━━ SUPPLIED MATERIAL ━━

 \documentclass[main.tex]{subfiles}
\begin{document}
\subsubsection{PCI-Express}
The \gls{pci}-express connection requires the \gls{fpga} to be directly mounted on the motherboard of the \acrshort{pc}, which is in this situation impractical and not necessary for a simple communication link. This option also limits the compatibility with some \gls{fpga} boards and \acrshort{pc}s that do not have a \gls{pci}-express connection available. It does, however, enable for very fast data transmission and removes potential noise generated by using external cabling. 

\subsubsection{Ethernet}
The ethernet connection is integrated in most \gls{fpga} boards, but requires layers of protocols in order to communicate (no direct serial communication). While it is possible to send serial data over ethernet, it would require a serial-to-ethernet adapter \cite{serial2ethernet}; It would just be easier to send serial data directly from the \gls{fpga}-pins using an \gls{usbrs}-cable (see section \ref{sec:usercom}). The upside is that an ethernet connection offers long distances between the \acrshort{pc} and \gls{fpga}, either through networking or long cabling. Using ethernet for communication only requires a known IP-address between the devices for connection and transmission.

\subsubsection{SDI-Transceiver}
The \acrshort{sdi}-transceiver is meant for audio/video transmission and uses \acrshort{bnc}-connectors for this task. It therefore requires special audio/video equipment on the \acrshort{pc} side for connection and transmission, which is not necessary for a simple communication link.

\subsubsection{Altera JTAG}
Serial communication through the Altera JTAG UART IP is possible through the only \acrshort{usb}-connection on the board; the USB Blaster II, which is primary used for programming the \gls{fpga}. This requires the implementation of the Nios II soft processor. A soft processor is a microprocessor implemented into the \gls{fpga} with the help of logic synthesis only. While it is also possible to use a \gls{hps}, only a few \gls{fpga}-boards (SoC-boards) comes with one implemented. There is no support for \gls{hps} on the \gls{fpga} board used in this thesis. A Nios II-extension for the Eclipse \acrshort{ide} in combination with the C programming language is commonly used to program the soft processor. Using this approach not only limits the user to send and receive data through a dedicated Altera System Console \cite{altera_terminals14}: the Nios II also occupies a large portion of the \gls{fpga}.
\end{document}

━━━

▸ REQUIRED ACTION:
Transcribe all the data word for word, as it appears above.

▸ FINISHED TASK:
 \documentclass[main.tex]{subfiles}
\begin{document}
\subsubsection{PCI-Express}
The \gls{pci}-express connection requires the \gls{fpga} to be directly mounted on the motherboard of the \acrshort{pc}, which is in this situation impractical and not necessary for a simple communication link. This option also limits the compatibility with some \gls{fpga} boards and \acrshort{pc}s that do not have a \gls{pci}-express connection available. It does, however, enable for very fast data transmission and removes potential noise generated by using external cabling. 

\subsubsection{Ethernet}
The ethernet connection is integrated in most \gls{fpga} boards, but requires layers of protocols in order to communicate (no direct serial communication). While it is possible to send serial data over ethernet, it would require a serial-to-ethernet adapter \cite{serial2ethernet}; It would just be easier to send serial data directly from the \gls{fpga}-pins using an \gls{usbrs}-cable (see section \ref{sec:usercom}). The upside is that an ethernet connection offers long distances between the \acrshort{pc} and \gls{fpga}, either through networking or long cabling. Using ethernet for communication only requires a known IP-address between the devices for connection and transmission.

\subsubsection{SDI-Transceiver}
The \acrshort{sdi}-transceiver is meant for audio/video transmission and uses \acrshort{bnc}-connectors for this task. It therefore requires special audio/video equipment on the \acrshort{pc} side for connection and transmission, which is not necessary for a simple communication link.

\subsubsection{Altera JTAG}
Serial communication through the Altera JTAG UART IP is possible through the only \acrshort{usb}-connection on the board; the USB Blaster II, which is primary used for programming the \gls{fpga}. This requires the implementation of the Nios II soft processor. A soft processor is a microprocessor implemented into the \gls{fpga} with the help of logic synthesis only. While it is also possible to use a \gls{hps}, only a few \gls{fpga}-boards (SoC-boards) comes with one implemented. There is no support for \gls{hps} on the \gls{fpga} board used in this thesis. A Nios II-extension for the Eclipse \acrshort{ide} in combination with the C programming language is commonly used to program the soft processor. Using this approach not only limits the user to send and receive data through a dedicated Altera System Console \cite{altera_terminals14}: the Nios II also occupies a large portion of the \gls{fpga}.
\end{document}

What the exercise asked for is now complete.